Wynagrodzenie Barbary Magiery, burmistrza Radlina, wzrosło o 645 zł brutto. To efekt zwiększenia z 20 na 30 proc. wysokości dodatku specjalnego, będącego jednym ze składników jej pensji. Decyzja zapadła na ostatniej sesji. Przeciwni byli Stanisław Lapawa i Henryk Rduch, a Kazimierz Huda wstrzymał się od głosu.
Pierwszy przyznał, że nie popiera podwyżki, bo nie chcą tego mieszkańcy. – Moi wyborcy zobowiązali mnie, bym głosował przeciw. Uważają, że burmistrz ma już na tyle wysoką pensję, że nie trzeba jej podnosić. Nie są zadowoleni z naszej pracy.
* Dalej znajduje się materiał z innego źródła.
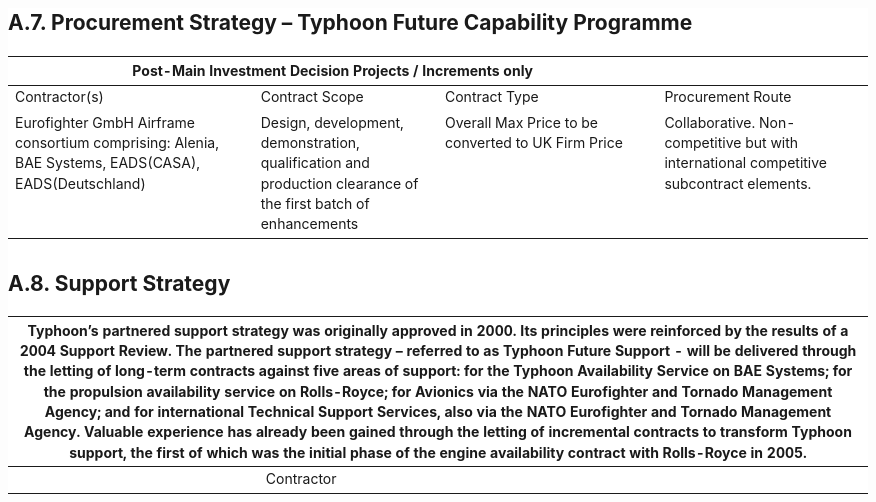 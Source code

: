 ## A.7. Procurement Strategy – Typhoon Future Capability Programme

<table>
<colgroup>
<col style="width: 28%" />
<col style="width: 21%" />
<col style="width: 25%" />
<col style="width: 24%" />
</colgroup>
<thead>
<tr>
<th colspan="3">Post-Main Investment Decision Projects /
Increments only</th>
<th></th>
</tr>
</thead>
<tbody>
<tr>
<td>Contractor(s)</td>
<td>Contract Scope</td>
<td>Contract Type</td>
<td>Procurement Route</td>
</tr>
<tr>
<td>Eurofighter GmbH Airframe consortium comprising:
Alenia, BAE Systems, EADS(CASA), EADS(Deutschland)</td>
<td>Design, development, demonstration, qualification and production clearance of the first batch of enhancements</td>
<td>Overall Max Price to be converted to UK Firm Price</td>
<td>Collaborative. Non-competitive but with international competitive subcontract elements.</td>
</tr>
</tbody>
</table>

## A.8. Support Strategy

<table>
<colgroup>
<col style="width: 28%" />
<col style="width: 16%" />
<col style="width: 18%" />
<col style="width: 16%" />
<col style="width: 18%" />
</colgroup>
<thead>
<tr>
<th colspan="5">Typhoon’s partnered support strategy was originally approved in 2000. Its principles were reinforced by the results of a 2004 Support Review. The partnered support strategy – referred to as Typhoon Future Support - will be delivered through the letting of long-term contracts against five areas of support: for the Typhoon Availability Service on BAE Systems; for the propulsion availability service on Rolls-Royce; for Avionics via the NATO Eurofighter and Tornado Management Agency; and for international Technical Support Services, also via the NATO Eurofighter and Tornado Management Agency. Valuable experience has already been gained through the letting of incremental contracts to transform Typhoon support, the first of which was the initial phase of the engine availability contract with Rolls-Royce in 2005.</th>
</tr>
</thead>
<tbody>
<tr>
<td></td>
<td>Contractor</td>
<td> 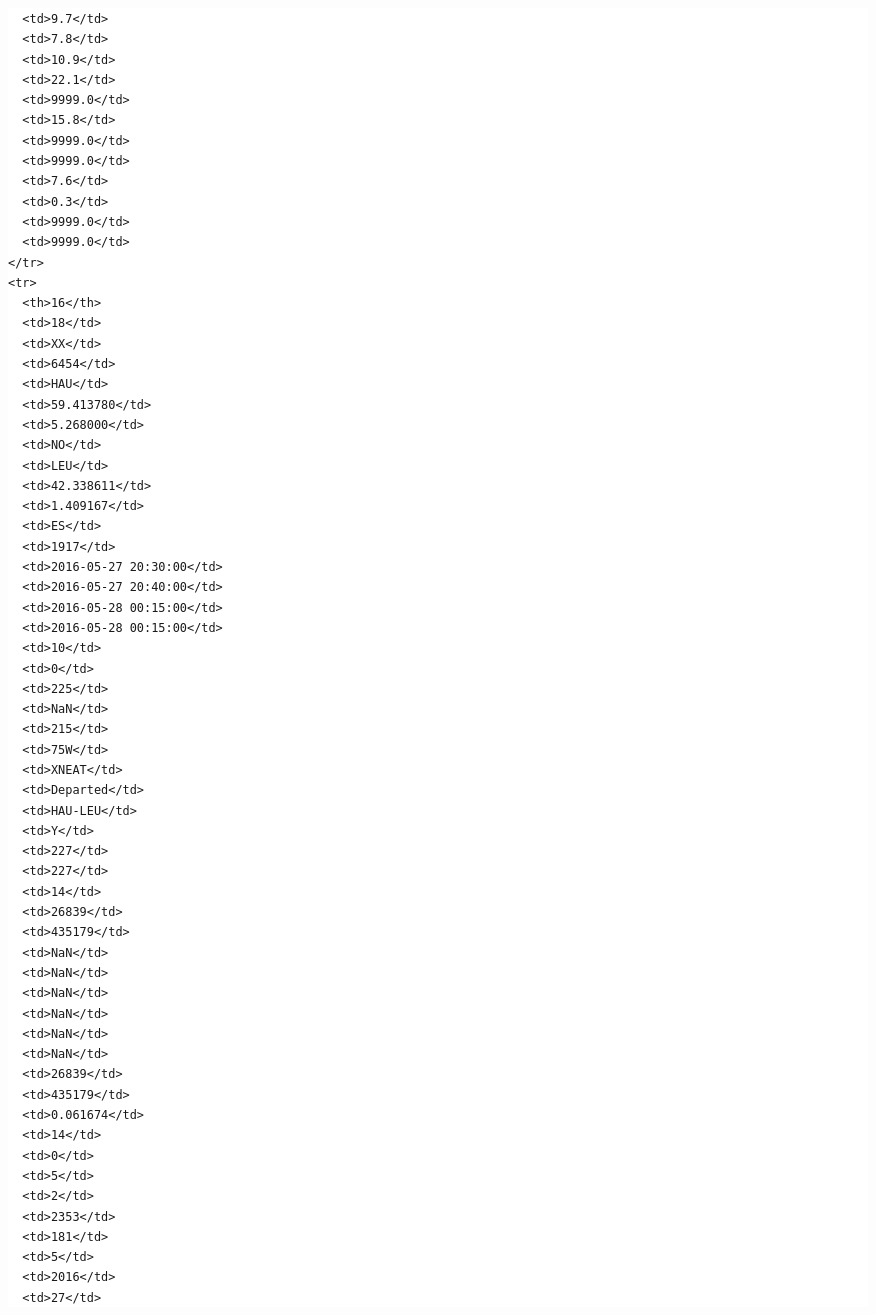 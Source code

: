       <td>9.7</td>
      <td>7.8</td>
      <td>10.9</td>
      <td>22.1</td>
      <td>9999.0</td>
      <td>15.8</td>
      <td>9999.0</td>
      <td>9999.0</td>
      <td>7.6</td>
      <td>0.3</td>
      <td>9999.0</td>
      <td>9999.0</td>
    </tr>
    <tr>
      <th>16</th>
      <td>18</td>
      <td>XX</td>
      <td>6454</td>
      <td>HAU</td>
      <td>59.413780</td>
      <td>5.268000</td>
      <td>NO</td>
      <td>LEU</td>
      <td>42.338611</td>
      <td>1.409167</td>
      <td>ES</td>
      <td>1917</td>
      <td>2016-05-27 20:30:00</td>
      <td>2016-05-27 20:40:00</td>
      <td>2016-05-28 00:15:00</td>
      <td>2016-05-28 00:15:00</td>
      <td>10</td>
      <td>0</td>
      <td>225</td>
      <td>NaN</td>
      <td>215</td>
      <td>75W</td>
      <td>XNEAT</td>
      <td>Departed</td>
      <td>HAU-LEU</td>
      <td>Y</td>
      <td>227</td>
      <td>227</td>
      <td>14</td>
      <td>26839</td>
      <td>435179</td>
      <td>NaN</td>
      <td>NaN</td>
      <td>NaN</td>
      <td>NaN</td>
      <td>NaN</td>
      <td>NaN</td>
      <td>26839</td>
      <td>435179</td>
      <td>0.061674</td>
      <td>14</td>
      <td>0</td>
      <td>5</td>
      <td>2</td>
      <td>2353</td>
      <td>181</td>
      <td>5</td>
      <td>2016</td>
      <td>27</td> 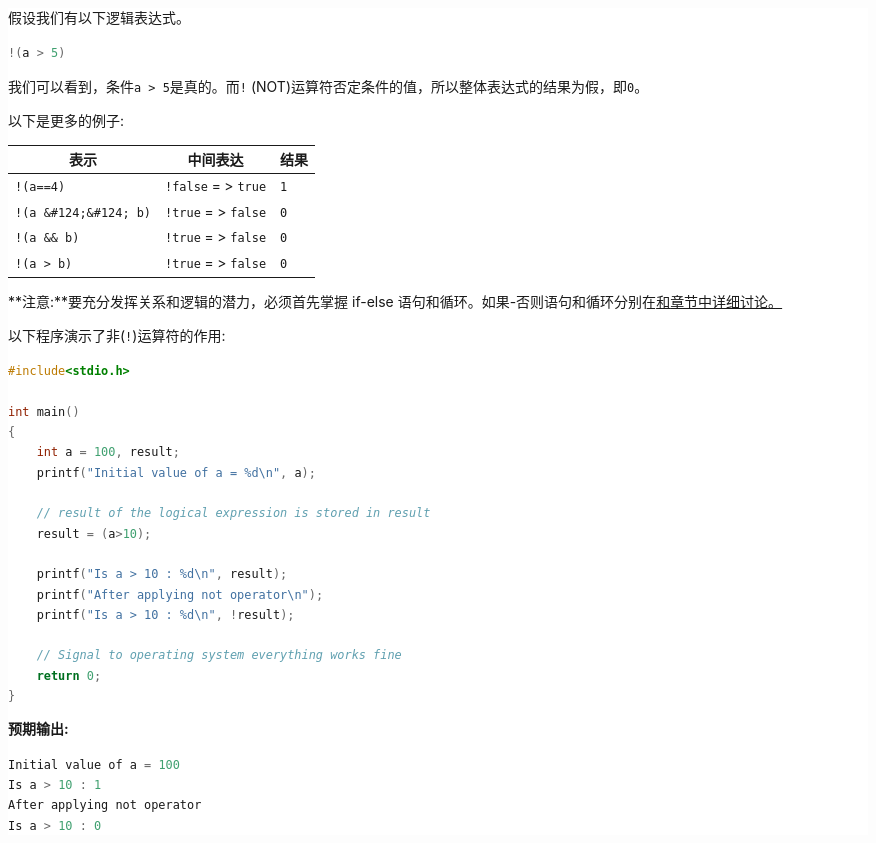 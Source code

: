 假设我们有以下逻辑表达式。

```c
!(a > 5)

```

我们可以看到，条件`a > 5`是真的。而`!` (NOT)运算符否定条件的值，所以整体表达式的结果为假，即`0`。

以下是更多的例子:

| 表示 | 中间表达 | 结果 |
| --- | --- | --- |
| `!(a==4)` | `!false` = > `true` | `1` |
| `!(a &#124;&#124; b)` | `!true` = > `false` | `0` |
| `!(a && b)` | `!true` = > `false` | `0` |
| `!(a > b)` | `!true` = > `false` | `0` |

**注意:**要充分发挥关系和逻辑的潜力，必须首先掌握 if-else 语句和循环。如果-否则语句和循环分别在[和](/c-programming-101/if-else-statements-in-c/)[章节中详细讨论。](/c-programming-101/the-while-loop-in-c/)

以下程序演示了非(`!`)运算符的作用:

```c
#include<stdio.h>

int main()
{
    int a = 100, result;
    printf("Initial value of a = %d\n", a);

    // result of the logical expression is stored in result
    result = (a>10); 

    printf("Is a > 10 : %d\n", result);
    printf("After applying not operator\n");
    printf("Is a > 10 : %d\n", !result);

    // Signal to operating system everything works fine
    return 0;
}

```

**预期输出:**

```c
Initial value of a = 100
Is a > 10 : 1
After applying not operator
Is a > 10 : 0

```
Najdelikatniej określają radę miasta jako towarzystwo wzajemnej adoracji, bandę czy mafię. Decyzja o podwyżce dla pani burmistrz z pewnością spotka się z dalszymi nieprzychylnymi komentarzami – przestrzegał Stanisław Lapawa.
Radni pytali też o wynagrodzenia urzędników. Piotr Absalon, sekretarz miasta, wyjaśnił, że niektórzy urzędnicy zarabiają mniej, niż przewidują przepisy. – Konieczne będzie podniesienie części najniższych płac. Teraz najniższa pensja w magistracie wynosi nieco ponad 1100 zł brutto – poinformował. Póki co radni zdecydowali tylko o podwyżce dla pani burmistrz. Dotychczas Barbara Magiera zarabiała 8677 zł brutto, teraz będzie pobierała pensję 9322 zł brutto.